Robert Jones Laurence (1860-1937) and
Julia Ann Nicholas

Our grandfather Robert Jones Laurence was born Sept. 14, 1960, in Decatur County, Tennessee, which adjoins Benton County on the south. Actually Carroll, Benton, and Decatur counties converge at this spot, so the families could have lived within ten or fifteen miles of each other and been in the three different counties. Since Robert’s father, R.J., was in the Civil War, that means Robert would have not had a father in the home during the war, and his mother must have had some difficult times.

Robert married Julia Ann Nicholas on October 3, 1888. She was the daughter of William and Mary Ann Taylor Nicholas, both of whom were born in Tennessee. Most of the Nicholas family are buried in Yellow Springs Cemetery, in Decatur county, just a few miles south of the Mt. Carmel Cemetery where so many of the Haynes family are buried. Robert and Julia Ann’s first child, Willie Jones (Sam), was born October 27, 1889, in Camden, Tennessee, the seat of Benton County. The next two children, Mary Etta (Molly) born Feb. 9, 1892, and Leonard Carl, born July 16, 1893, were born in Decatur county. I assume their parents were living there, but it is possible Julia Ann just went there so her family could help with the new baby, as well as the other children she already had. She was the youngest of several sisters.

Robert and Julia Ann’s youngest son and daughter, Ralph and Verna, were born in Oklahoma in 1903 and 1905. Some time between 1893 and 1903, the family spent a couple of years in Stoddard County, Missouri. According to Verna, or it may have been Molly, Granddad (Robert) was working with teams, clearing land along the Mississippi. It was swampland and there was a lot of malaria. Granddad was using alcohol either to treat or to cure malaria. He decided he needed to get out of the swampland before he became an alcoholic. Julia Ann’s family were staunch Methodists and the Laurence’s had been Presbyterian, so both were reared in strict religious homes. According to my father, Julia Ann’s uncle John Battin was a Methodist minister. I have not been able to confirm this, but I have found that another sister was married to a Methodist minister. He died while he lived in Missouri and his wife returned to Decatur county where she shows in the census and she is buried in the Yellow Springs Cemetery.
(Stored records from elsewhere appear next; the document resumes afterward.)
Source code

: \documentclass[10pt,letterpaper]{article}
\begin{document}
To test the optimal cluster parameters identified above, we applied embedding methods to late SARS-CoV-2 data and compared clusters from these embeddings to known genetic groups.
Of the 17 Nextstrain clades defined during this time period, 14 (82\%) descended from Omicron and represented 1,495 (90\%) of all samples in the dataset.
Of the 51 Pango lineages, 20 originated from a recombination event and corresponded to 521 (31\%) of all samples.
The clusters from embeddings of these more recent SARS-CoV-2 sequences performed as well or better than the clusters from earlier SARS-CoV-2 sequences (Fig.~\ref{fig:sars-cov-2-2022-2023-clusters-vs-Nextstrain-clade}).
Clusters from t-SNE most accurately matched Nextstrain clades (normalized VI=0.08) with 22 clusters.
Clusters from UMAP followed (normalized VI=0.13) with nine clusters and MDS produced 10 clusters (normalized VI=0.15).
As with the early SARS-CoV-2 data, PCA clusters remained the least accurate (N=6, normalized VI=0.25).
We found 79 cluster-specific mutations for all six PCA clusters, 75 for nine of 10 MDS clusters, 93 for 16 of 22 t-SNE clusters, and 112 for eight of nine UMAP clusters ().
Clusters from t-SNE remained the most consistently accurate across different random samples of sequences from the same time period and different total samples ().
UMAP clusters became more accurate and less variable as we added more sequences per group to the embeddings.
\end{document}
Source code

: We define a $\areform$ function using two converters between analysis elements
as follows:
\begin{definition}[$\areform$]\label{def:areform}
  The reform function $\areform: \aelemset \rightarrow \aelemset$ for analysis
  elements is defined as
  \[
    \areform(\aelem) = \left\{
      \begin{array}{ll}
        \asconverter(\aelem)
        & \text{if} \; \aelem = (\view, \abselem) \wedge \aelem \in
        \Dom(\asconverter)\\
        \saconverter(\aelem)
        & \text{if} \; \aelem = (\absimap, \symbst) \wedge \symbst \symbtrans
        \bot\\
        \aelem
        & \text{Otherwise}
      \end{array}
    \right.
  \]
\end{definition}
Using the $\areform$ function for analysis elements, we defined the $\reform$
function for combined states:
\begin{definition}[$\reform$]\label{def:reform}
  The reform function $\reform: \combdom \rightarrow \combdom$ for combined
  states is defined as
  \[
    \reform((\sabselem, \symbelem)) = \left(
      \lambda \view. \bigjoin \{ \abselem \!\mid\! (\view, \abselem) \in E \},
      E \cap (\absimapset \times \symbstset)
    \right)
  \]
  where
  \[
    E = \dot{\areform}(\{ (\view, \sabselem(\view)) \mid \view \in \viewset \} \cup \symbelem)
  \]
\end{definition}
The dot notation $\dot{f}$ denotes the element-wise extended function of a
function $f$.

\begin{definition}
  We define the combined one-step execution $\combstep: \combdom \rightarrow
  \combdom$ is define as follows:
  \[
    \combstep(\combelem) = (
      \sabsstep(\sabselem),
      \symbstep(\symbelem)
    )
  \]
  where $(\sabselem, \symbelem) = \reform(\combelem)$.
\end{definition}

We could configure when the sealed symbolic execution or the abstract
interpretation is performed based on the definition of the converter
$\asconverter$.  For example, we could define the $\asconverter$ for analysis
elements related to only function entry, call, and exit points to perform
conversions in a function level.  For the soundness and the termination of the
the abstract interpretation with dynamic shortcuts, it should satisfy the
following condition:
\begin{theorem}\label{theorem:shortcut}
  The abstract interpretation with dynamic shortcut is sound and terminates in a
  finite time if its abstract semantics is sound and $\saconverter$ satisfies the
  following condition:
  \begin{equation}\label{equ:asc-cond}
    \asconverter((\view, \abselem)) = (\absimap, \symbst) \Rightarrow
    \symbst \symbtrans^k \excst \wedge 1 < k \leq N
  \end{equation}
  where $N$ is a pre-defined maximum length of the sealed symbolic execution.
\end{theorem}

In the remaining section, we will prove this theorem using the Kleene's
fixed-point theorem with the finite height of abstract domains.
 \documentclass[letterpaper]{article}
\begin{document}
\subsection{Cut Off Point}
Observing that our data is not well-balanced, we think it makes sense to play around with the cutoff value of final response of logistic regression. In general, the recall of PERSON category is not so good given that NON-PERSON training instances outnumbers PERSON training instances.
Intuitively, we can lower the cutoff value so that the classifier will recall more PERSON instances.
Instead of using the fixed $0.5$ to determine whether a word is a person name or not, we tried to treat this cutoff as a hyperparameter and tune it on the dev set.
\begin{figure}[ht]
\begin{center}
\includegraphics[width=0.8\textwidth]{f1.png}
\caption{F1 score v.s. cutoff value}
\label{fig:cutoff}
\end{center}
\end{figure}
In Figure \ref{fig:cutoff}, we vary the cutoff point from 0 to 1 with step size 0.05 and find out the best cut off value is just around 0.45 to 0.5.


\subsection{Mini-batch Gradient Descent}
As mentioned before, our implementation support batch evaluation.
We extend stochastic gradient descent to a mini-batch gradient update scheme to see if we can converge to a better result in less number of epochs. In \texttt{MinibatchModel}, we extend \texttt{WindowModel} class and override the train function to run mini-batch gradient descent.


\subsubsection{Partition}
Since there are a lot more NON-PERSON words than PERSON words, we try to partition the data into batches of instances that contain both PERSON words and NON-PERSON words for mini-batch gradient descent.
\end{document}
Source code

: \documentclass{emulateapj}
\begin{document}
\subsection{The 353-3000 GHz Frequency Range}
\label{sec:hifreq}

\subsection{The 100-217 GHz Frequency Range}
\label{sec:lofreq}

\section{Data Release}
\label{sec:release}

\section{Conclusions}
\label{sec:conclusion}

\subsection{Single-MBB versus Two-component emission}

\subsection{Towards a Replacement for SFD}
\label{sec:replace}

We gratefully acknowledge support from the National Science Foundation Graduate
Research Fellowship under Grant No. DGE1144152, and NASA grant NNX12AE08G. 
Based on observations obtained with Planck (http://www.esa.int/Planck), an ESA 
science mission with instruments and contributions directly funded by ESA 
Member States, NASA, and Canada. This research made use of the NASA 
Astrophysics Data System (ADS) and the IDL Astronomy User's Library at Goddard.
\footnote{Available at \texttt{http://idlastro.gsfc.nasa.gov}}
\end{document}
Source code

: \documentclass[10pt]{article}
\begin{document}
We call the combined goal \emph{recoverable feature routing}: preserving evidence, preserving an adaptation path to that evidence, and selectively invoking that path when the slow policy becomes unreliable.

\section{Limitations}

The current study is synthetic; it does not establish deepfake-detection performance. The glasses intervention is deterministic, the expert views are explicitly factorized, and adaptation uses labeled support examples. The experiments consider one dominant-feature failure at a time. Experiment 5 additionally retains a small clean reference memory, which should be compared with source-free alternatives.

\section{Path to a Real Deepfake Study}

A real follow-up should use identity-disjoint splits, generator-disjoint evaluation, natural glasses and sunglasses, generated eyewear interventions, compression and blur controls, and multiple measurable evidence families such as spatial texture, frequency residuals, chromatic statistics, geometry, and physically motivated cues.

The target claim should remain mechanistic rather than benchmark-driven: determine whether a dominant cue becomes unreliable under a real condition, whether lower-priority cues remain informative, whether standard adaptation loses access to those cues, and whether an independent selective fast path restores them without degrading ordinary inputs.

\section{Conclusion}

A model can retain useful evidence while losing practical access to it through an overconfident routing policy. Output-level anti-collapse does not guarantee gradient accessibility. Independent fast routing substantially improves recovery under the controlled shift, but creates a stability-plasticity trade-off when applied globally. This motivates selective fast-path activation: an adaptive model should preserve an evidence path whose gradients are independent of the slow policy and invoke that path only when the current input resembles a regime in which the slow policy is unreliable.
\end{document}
The family moved to Oklahoma at the time the Cherokee Strip was opened. My dad recalled moving there and living in their covered wagon until they got their cabin built. They settled in the Ft. Gibson/Hulbert area, which was hilly and not very good farming land. W.J. (Sam) my father was about 13 when they moved to Oklahoma. When he was about fifteen he moved with neighbors who were going to Dodge City, Kansas, and never lived near his family after that. According to my mother, my dad did not get along with his dad as a teen-ager, so he left home. He never talked much about his dad to me, but always spoke kindly and softly when he mentioned his mother. After his marriage to my mother, they always stayed close to her family. I think they lived in California a short time around 1920.

After Julia Ann’s death on July13, 1919, Robert returned to Tennessee, and married Julia Ann’s older sister’s daughter. I think shortly after that he moved to California. I believe Leonard was out there during the war and had stayed and that Ralph had gone out to work. I think Granddad must have been pretty strong willed; I believe Verna wanted to be a nurse and he was very opposed, wanted her to be a teacher like Molly. But apparently she won out. But I think she did it on her own, without his approval. When Granddad Laurence died in July 1937, all of the children except Willie Jones (Sam) lived in the Long Beach area.